- _Directions for this task_: For the data below, give the number of lines in which "banco" occurs. Include nothing besides that number.

--- Input ---

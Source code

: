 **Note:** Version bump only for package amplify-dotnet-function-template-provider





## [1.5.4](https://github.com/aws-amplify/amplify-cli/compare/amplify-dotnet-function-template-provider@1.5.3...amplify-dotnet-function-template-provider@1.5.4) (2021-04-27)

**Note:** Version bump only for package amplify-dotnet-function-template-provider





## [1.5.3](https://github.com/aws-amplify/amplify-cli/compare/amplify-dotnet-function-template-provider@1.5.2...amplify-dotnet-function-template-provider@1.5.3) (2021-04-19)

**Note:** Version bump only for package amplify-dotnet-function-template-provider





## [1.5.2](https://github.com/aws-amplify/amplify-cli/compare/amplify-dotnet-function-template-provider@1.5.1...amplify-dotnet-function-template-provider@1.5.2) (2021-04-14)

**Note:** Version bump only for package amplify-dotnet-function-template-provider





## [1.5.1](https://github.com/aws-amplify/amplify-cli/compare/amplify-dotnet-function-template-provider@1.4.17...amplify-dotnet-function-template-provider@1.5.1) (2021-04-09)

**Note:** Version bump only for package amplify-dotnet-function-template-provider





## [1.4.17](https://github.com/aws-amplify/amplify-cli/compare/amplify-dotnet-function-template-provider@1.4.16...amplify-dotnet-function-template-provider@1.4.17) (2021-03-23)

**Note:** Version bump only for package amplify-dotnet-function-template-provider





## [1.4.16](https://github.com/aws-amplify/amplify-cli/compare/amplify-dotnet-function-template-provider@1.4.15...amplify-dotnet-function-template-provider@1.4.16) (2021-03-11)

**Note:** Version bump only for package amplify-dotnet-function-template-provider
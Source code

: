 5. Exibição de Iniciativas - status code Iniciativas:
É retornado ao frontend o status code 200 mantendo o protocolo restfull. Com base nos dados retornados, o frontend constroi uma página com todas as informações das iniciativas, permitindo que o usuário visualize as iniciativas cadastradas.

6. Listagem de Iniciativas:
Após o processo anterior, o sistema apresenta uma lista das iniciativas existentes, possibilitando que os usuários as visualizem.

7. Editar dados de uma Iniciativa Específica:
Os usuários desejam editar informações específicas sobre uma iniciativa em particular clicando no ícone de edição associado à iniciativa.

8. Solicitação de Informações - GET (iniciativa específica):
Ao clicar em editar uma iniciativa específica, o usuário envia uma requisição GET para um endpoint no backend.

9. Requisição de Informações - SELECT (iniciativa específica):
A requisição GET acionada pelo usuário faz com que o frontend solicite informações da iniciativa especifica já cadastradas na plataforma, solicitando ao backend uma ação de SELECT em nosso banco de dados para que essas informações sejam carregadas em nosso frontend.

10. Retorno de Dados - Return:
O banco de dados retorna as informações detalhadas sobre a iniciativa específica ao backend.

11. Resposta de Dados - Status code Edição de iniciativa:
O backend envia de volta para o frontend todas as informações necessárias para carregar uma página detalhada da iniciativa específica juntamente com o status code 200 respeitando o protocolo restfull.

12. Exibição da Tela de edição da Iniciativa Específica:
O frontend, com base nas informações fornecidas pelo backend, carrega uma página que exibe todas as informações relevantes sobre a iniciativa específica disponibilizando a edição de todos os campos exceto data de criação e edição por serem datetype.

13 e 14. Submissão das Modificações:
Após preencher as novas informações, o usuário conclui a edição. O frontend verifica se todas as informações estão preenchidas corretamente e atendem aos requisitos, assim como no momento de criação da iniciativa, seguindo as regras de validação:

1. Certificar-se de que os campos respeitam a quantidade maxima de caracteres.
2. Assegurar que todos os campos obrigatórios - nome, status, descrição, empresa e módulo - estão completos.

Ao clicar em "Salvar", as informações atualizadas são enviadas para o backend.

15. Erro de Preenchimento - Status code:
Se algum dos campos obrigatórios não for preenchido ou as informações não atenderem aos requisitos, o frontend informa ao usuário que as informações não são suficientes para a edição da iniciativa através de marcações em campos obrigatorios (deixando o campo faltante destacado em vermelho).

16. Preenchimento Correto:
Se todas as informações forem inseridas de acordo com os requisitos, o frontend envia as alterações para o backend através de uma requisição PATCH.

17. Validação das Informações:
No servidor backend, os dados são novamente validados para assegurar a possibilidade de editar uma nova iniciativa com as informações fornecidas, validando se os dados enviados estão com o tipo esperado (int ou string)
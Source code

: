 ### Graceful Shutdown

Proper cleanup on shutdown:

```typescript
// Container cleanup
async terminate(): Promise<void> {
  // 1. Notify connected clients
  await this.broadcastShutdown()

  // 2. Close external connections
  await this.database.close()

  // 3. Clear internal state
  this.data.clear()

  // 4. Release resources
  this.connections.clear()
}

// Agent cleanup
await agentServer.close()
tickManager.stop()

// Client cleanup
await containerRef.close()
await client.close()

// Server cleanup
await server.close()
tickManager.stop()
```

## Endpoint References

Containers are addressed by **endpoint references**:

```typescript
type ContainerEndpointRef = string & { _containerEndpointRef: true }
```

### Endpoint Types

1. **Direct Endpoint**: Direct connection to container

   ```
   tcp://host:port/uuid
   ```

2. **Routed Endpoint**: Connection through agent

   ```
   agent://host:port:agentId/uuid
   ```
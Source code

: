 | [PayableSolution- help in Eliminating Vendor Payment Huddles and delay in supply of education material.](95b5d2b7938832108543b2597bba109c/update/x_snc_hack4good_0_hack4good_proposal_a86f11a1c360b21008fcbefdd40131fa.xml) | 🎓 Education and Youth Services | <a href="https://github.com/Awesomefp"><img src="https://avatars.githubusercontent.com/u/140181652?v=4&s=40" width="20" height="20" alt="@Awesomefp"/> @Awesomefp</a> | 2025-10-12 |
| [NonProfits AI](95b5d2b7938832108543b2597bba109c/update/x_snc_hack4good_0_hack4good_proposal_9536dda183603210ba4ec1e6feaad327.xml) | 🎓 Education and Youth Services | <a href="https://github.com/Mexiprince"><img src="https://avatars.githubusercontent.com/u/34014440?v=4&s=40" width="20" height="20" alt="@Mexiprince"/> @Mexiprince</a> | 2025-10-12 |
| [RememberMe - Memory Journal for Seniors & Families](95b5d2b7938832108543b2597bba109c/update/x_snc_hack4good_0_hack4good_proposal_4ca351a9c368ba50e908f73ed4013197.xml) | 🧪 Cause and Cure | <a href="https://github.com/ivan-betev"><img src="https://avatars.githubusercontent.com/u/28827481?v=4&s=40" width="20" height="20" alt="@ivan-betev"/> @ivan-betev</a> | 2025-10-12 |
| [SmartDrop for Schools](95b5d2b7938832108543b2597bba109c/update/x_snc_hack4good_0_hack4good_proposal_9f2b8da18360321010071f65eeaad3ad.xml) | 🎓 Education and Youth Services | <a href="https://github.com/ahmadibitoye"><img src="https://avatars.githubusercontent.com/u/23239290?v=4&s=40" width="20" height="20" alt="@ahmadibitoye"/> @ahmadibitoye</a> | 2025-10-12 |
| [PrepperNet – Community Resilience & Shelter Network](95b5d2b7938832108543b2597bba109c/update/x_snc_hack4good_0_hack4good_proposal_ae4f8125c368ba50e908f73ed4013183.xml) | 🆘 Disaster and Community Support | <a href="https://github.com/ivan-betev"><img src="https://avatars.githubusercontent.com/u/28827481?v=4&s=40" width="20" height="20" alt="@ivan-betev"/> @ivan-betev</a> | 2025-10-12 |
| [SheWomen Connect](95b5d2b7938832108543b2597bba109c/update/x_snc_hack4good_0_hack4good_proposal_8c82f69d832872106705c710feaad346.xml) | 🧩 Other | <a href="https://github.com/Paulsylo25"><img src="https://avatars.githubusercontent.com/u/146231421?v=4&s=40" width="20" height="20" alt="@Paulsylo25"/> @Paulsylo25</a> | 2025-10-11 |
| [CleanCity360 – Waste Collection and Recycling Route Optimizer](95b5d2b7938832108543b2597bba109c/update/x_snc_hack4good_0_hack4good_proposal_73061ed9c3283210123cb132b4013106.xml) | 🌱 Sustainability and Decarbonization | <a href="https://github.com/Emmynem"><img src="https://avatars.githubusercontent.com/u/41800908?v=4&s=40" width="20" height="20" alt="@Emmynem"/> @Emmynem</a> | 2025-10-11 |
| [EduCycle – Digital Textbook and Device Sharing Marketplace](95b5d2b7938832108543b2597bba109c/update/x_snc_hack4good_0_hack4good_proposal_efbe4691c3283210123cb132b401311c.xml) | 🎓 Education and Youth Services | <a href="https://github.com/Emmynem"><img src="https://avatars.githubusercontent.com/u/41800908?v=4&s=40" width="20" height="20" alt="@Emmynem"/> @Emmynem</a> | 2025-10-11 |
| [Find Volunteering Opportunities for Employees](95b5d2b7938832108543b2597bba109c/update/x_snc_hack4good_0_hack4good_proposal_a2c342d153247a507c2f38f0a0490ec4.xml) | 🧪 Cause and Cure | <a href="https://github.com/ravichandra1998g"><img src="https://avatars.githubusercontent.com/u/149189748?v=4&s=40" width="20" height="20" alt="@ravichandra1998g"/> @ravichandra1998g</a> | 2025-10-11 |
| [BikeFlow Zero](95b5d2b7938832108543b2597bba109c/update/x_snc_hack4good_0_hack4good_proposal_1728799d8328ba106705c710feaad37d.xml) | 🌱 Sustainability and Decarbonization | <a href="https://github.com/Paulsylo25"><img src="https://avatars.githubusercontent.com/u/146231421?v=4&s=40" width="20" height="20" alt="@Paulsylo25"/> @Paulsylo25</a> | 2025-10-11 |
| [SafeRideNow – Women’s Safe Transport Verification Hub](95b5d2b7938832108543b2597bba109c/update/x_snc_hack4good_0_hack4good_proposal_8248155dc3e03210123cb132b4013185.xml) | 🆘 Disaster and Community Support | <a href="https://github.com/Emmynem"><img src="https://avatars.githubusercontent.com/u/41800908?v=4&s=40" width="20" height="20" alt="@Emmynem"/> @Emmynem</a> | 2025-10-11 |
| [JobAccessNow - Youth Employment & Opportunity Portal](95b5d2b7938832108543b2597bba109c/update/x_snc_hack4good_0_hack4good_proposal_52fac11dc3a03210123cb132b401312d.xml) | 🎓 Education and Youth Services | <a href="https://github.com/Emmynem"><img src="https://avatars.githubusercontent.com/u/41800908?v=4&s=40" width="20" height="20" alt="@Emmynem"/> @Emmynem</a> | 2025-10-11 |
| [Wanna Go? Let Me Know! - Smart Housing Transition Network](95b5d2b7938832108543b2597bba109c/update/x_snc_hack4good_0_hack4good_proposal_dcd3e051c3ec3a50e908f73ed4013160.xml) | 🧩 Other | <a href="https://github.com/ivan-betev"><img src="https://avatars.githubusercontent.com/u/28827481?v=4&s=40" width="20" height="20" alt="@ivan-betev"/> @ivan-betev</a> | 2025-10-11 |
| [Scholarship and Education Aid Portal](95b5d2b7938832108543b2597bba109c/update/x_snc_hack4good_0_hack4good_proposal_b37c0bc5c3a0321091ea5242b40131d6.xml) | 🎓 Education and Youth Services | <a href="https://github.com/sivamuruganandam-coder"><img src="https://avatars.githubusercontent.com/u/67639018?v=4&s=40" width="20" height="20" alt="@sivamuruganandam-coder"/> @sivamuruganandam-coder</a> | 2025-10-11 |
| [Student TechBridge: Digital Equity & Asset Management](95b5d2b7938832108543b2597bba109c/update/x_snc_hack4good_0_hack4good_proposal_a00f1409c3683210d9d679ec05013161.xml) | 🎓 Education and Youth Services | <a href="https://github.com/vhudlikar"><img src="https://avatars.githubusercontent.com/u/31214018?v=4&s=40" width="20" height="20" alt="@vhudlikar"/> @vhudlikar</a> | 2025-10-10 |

---

- _Result of the task_: 2